Semblanza
Aniela Rodríguez nació en Chihuahua, en 1992.
Estudió Letras Españolas en la Universidad de Chihuahua y es Maestra en Letras Modernas por la Universidad Iberoamericana. Obtuvo el Premio Nacional de Cuento Joven Comala 2016 por El problema de los tres cuerpos, así como el Premio Chihuahua por el cuento El confeccionador de deseos en 2014.
Fue beneficiaria del Programa Jóvenes Creadores del FONCA en el área de cuento, en 2014 y 2019, así como del Programa de Estímulos al Desarrollo Artístico de Chihuahua en 2016. Fue seleccionada en la Feria Internacional del Libro de Guadalajara para integrar la edición 2019 de ¡Al Ruedo! Ocho talentos mexicanos. En 2021 fue seleccionada por la revista Granta como uno de los 25 escritores jóvenes en español.
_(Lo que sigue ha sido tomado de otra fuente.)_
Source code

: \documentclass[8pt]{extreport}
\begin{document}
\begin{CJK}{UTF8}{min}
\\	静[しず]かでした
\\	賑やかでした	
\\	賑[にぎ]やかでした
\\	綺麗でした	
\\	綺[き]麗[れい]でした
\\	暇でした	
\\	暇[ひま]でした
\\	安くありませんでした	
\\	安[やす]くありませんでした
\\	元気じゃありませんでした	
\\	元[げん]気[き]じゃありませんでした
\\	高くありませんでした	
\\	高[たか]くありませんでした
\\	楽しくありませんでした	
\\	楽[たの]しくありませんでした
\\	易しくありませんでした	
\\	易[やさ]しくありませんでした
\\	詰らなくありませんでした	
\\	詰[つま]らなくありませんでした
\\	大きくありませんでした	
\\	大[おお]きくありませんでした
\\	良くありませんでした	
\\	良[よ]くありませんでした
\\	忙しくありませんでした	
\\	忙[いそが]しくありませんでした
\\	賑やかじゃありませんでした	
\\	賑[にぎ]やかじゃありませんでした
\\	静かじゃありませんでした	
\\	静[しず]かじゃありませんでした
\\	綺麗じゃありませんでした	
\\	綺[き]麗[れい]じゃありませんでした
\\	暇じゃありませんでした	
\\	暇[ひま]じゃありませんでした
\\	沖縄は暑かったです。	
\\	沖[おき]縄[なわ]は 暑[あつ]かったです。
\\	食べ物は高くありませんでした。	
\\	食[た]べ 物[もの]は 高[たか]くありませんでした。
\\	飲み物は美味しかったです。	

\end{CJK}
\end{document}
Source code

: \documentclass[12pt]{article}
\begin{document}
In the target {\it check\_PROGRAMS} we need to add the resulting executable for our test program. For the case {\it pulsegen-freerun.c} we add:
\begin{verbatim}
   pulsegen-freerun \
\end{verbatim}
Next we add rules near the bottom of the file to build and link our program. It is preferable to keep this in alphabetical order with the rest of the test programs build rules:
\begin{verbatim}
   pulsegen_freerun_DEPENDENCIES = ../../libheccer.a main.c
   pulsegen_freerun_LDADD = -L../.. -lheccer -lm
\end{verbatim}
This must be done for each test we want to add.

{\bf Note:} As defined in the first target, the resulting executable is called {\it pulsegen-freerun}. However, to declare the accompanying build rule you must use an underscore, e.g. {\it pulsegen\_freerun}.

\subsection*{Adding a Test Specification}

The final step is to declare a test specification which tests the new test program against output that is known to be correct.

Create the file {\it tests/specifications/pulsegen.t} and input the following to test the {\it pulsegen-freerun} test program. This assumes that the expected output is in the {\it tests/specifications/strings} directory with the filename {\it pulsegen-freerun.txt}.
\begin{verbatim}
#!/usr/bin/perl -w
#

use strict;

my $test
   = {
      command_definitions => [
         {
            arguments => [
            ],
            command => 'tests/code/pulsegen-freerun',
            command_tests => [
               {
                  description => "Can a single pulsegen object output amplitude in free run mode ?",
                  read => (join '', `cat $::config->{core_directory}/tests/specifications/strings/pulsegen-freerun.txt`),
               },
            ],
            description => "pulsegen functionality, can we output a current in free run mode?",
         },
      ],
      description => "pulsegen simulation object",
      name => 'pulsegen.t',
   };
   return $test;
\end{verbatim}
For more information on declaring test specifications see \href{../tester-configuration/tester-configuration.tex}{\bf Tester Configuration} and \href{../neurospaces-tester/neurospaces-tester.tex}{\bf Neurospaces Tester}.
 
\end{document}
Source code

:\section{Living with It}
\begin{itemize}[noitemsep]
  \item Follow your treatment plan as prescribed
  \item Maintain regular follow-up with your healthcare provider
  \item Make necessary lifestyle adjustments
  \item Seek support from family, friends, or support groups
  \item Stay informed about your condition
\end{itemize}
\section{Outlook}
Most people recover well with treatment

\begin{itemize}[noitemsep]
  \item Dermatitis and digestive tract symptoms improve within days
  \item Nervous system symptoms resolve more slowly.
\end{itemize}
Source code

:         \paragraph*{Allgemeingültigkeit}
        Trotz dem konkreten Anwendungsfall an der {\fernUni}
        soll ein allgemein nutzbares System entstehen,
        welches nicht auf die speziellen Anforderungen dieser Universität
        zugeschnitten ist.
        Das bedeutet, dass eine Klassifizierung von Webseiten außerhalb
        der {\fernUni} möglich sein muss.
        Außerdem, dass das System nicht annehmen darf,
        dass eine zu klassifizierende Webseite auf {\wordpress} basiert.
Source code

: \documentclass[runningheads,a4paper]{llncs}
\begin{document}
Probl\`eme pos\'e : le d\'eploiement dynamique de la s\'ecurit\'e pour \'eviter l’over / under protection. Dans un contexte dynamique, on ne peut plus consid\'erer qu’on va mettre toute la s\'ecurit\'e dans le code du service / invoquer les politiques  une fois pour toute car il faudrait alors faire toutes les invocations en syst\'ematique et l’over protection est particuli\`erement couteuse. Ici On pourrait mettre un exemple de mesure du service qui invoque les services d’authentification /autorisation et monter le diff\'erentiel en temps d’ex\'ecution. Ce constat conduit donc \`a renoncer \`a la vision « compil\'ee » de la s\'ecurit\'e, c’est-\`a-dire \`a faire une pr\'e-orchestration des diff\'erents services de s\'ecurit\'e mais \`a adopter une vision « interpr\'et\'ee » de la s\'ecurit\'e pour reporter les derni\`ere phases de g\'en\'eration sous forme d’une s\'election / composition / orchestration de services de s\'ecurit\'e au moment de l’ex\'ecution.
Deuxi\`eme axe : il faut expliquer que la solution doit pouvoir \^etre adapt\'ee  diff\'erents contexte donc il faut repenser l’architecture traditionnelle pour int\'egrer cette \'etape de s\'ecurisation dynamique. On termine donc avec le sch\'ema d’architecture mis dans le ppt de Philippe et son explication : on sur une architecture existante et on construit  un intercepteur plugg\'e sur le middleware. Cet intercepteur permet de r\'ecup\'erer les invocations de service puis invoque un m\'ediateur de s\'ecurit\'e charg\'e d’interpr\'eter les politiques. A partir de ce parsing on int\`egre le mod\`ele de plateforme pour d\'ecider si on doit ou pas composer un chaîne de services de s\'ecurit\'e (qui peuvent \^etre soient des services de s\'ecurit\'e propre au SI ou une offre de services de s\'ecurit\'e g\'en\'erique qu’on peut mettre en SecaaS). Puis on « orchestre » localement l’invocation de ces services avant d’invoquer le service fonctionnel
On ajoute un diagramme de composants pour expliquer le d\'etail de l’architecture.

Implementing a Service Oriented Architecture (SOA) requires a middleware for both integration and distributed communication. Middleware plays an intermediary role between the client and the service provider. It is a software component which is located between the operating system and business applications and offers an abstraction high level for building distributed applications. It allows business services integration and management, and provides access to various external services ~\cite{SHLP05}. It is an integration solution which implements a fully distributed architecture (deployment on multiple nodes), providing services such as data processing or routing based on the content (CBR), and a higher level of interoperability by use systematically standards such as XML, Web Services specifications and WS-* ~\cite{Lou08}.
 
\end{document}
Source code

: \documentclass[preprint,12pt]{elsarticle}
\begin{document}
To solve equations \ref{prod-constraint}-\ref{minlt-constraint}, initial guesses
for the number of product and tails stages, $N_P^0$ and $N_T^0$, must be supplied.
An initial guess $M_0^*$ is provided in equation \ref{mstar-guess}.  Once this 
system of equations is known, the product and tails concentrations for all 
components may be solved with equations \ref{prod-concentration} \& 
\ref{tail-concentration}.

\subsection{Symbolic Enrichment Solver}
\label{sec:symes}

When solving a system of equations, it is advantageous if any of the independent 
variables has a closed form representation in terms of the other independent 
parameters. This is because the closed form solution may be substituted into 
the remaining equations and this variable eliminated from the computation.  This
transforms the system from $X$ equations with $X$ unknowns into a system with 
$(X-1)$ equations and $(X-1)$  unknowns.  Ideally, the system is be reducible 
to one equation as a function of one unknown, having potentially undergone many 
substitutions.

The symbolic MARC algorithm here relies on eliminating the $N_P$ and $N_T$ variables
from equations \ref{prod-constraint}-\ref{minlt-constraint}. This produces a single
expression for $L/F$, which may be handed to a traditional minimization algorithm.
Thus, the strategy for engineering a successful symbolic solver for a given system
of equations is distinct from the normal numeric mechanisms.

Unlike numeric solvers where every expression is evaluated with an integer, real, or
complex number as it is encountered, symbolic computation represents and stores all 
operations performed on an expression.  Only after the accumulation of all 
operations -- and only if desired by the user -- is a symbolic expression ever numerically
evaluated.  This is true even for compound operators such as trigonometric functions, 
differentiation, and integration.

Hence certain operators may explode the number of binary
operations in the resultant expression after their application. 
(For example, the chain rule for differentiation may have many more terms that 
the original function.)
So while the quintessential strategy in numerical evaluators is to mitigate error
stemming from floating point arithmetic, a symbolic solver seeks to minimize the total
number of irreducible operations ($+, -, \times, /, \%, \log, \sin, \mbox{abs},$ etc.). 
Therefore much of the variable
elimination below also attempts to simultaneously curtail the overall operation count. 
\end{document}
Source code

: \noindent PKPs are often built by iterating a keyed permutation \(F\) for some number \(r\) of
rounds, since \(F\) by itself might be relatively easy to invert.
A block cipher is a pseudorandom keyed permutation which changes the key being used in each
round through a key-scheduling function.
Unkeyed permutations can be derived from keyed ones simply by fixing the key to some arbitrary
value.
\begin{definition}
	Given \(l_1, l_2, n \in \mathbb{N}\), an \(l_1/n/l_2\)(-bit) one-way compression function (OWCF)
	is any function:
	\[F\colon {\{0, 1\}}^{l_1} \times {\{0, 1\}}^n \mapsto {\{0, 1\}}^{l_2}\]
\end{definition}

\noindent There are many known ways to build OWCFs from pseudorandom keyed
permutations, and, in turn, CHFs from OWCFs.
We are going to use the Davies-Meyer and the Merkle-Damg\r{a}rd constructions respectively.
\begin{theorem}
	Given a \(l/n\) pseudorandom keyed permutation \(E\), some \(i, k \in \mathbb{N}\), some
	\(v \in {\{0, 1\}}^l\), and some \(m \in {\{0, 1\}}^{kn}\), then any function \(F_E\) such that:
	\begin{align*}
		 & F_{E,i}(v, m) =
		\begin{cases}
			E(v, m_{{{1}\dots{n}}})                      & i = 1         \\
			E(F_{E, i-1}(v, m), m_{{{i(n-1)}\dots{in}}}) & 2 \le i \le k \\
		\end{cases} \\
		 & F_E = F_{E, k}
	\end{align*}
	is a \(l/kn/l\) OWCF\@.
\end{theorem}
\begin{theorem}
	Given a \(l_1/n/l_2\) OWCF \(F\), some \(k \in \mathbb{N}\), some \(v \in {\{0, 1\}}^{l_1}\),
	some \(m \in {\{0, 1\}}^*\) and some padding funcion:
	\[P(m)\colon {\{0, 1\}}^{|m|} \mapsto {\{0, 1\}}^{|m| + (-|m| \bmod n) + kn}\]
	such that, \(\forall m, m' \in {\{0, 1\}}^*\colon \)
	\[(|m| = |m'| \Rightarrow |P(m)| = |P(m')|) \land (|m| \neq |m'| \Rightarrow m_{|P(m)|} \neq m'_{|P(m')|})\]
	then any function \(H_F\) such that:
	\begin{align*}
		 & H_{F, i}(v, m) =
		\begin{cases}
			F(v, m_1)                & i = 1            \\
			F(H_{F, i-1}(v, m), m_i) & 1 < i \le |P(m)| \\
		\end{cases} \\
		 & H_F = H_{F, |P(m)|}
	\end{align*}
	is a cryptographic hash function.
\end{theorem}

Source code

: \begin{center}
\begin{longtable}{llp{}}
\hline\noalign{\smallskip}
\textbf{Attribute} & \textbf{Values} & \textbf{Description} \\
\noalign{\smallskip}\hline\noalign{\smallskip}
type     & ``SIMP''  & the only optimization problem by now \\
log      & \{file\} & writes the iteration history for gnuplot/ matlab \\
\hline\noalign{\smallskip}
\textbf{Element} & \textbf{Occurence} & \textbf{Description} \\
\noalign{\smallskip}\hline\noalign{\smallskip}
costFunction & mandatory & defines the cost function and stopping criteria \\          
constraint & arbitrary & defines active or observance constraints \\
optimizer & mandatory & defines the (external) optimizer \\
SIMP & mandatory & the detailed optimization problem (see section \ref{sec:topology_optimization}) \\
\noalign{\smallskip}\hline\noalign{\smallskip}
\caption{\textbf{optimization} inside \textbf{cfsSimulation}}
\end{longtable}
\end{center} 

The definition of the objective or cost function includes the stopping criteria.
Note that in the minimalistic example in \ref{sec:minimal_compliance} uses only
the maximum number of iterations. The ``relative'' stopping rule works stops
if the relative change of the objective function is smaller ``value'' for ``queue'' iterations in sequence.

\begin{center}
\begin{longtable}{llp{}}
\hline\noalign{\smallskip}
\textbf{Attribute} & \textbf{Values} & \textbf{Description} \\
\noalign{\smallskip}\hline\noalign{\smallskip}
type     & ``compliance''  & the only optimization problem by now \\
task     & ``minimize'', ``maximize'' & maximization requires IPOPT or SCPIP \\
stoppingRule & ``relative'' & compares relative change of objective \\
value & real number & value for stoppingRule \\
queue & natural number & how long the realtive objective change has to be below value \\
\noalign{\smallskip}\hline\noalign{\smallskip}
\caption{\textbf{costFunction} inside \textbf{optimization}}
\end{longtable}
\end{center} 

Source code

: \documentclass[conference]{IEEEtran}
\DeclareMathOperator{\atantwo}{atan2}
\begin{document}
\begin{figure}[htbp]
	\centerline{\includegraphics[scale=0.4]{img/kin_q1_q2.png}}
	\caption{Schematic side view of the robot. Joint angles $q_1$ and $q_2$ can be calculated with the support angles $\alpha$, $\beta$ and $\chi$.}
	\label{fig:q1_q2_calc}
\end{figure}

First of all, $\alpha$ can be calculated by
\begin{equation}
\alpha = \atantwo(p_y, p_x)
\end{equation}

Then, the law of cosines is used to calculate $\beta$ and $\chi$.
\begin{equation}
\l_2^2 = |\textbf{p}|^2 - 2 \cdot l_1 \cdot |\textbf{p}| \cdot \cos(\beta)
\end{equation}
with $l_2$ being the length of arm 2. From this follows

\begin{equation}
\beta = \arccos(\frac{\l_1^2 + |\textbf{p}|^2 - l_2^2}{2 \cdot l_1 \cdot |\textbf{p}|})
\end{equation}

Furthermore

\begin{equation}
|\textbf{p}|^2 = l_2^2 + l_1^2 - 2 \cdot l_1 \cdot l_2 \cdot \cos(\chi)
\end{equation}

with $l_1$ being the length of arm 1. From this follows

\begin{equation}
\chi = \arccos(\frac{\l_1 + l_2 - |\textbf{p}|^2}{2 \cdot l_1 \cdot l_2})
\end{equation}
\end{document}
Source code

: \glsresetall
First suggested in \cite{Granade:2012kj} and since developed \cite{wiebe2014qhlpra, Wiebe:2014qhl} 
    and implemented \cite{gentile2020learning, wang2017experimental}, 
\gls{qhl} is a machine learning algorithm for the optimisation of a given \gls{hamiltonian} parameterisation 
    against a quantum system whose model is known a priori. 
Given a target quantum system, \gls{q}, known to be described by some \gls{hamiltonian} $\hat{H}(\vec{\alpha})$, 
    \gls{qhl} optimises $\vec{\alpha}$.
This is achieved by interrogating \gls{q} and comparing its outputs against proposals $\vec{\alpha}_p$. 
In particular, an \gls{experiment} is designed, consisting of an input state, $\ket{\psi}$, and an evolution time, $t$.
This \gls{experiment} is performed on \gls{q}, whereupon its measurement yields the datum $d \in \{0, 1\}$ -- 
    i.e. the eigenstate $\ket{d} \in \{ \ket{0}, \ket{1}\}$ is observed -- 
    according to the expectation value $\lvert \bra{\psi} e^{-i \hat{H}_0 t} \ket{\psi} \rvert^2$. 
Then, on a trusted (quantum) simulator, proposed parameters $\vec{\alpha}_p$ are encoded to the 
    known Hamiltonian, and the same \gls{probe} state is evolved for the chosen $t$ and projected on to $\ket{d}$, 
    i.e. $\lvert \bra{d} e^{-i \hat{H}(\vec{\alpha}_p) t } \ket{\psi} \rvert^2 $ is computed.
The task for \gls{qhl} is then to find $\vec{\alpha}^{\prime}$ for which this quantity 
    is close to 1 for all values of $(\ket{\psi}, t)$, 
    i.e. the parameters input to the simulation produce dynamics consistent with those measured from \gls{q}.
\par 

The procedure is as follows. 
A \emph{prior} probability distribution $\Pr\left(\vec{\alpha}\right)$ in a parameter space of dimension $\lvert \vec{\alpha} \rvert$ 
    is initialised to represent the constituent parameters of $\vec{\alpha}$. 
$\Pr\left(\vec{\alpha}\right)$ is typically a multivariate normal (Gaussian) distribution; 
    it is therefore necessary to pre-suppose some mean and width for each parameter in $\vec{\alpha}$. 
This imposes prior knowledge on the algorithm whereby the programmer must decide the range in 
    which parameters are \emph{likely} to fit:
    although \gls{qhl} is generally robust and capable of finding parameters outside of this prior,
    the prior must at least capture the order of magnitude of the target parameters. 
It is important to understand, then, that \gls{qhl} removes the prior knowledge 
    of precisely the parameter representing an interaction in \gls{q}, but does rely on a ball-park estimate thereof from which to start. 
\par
Ha publicado Insurgencia (ICM, 2014), El confeccionador de deseos (Ficticia, 2015), El problema de los tres cuerpos (FETA, 2016). También ha colaborado en Lados B: narrativa de alto riesgo (Mauricio Bares, Tierra Adentro, 2016), y 22 voces, vol. 2 (David Miklos, Malaletra, 2017).
El cuento "Espíritus de tomar", se incluyó en la antología de becarios del FONCA de la generación 2019-2020.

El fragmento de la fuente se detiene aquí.